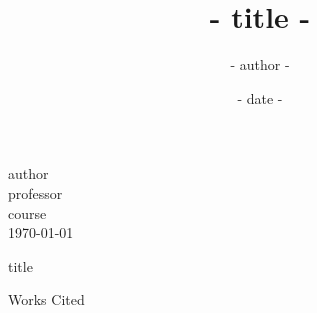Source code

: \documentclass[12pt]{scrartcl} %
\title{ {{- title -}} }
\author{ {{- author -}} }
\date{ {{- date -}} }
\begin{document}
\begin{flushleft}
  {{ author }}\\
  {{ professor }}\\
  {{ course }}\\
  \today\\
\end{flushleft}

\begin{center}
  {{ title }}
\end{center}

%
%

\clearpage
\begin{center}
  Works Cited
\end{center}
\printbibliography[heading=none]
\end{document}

*Task instructions*. Wherever the string "begin" appears in the entries above, list that line.

*Exercise output*.
\begin{document}
\begin{flushleft}
\begin{center}
\begin{center}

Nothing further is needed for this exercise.